WASHINGTON (9/9/15)--Consumer credit issued by credit unions rose by $4.5 billion in July from June to $327.7 billion outstanding overall, according to the Federal Reserve.
While revolving credit, typically tied to credit card use, inched up roughly $300 million, nonrevolving credit, related to big purchases such as vehicles and education, rose $4.2 billion.
In June, consumer credit at credit unions jumped $7.4 billion.
“Consumer credit continues to improve at a steady pace,” said Christopher Velarides, Moody’s analyst (Economy.com Sept. 8). “Encouraging job gains and increasing house prices have encouraged consumers to splurge on big-ticket items. Extremely low interest rates and easier access to credit are enticing consumers to finance large purchases such as education and vehicles.”
For all major accountholders nationwide, consumer credit increased at a seasonally adjusted annual rate of 6.7% in July, posting a gain of $19.1 billion during the month.
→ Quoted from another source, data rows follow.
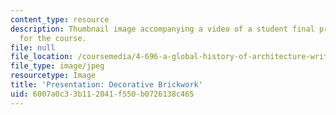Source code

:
 ```yaml
---
content_type: resource
description: Thumbnail image accompanying a video of a student final presentation
  for the course.
file: null
file_location: /coursemedia/4-696-a-global-history-of-architecture-writing-seminar-spring-2008/6007a0c33b112041f550b0726138c465_1.jpg
file_type: image/jpeg
resourcetype: Image
title: 'Presentation: Decorative Brickwork'
uid: 6007a0c3-3b11-2041-f550-b0726138c465
---
```

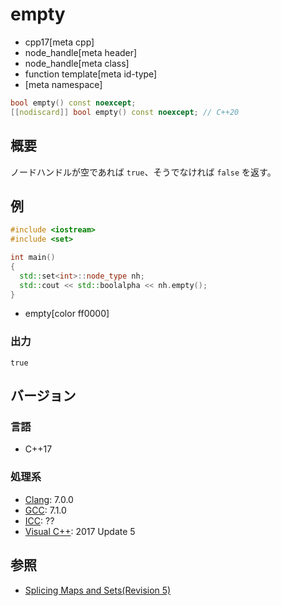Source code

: # empty
* cpp17[meta cpp]
* node_handle[meta header]
* node_handle[meta class]
* function template[meta id-type]
* [meta namespace]

```cpp
bool empty() const noexcept;
[[nodiscard]] bool empty() const noexcept; // C++20
```

## 概要
ノードハンドルが空であれば `true`、そうでなければ `false` を返す。


## 例
```cpp example
#include <iostream>
#include <set>

int main()
{
  std::set<int>::node_type nh;
  std::cout << std::boolalpha << nh.empty();
}
```
* empty[color ff0000]

### 出力
```
true
```

## バージョン
### 言語
- C++17

### 処理系
- [Clang](/implementation.md#clang): 7.0.0
- [GCC](/implementation.md#gcc): 7.1.0
- [ICC](/implementation.md#icc): ??
- [Visual C++](/implementation.md#visual_cpp): 2017 Update 5


## 参照
- [Splicing Maps and Sets(Revision 5)](http://www.open-std.org/jtc1/sc22/wg21/docs/papers/2016/p0083r3.pdf)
Revolving credit climbed by 5.7% after a 10% jump the previous month, while nonrevolving credit increased by 7%, a slight deceleration from the 9.4% increase in June.
Nonrevolving debt has been the largest driver of consumer credit in recent years (MarketWatch Sept. 8).
“Meanwhile, revolving balances have picked back up as consumers remain wary of taking on higher-interest debt,” Velarides said. “It is encouraging that this segment contributed $4.3 billion to growth, but there is still a long way to go to recover from the sluggishness throughout the recovery.”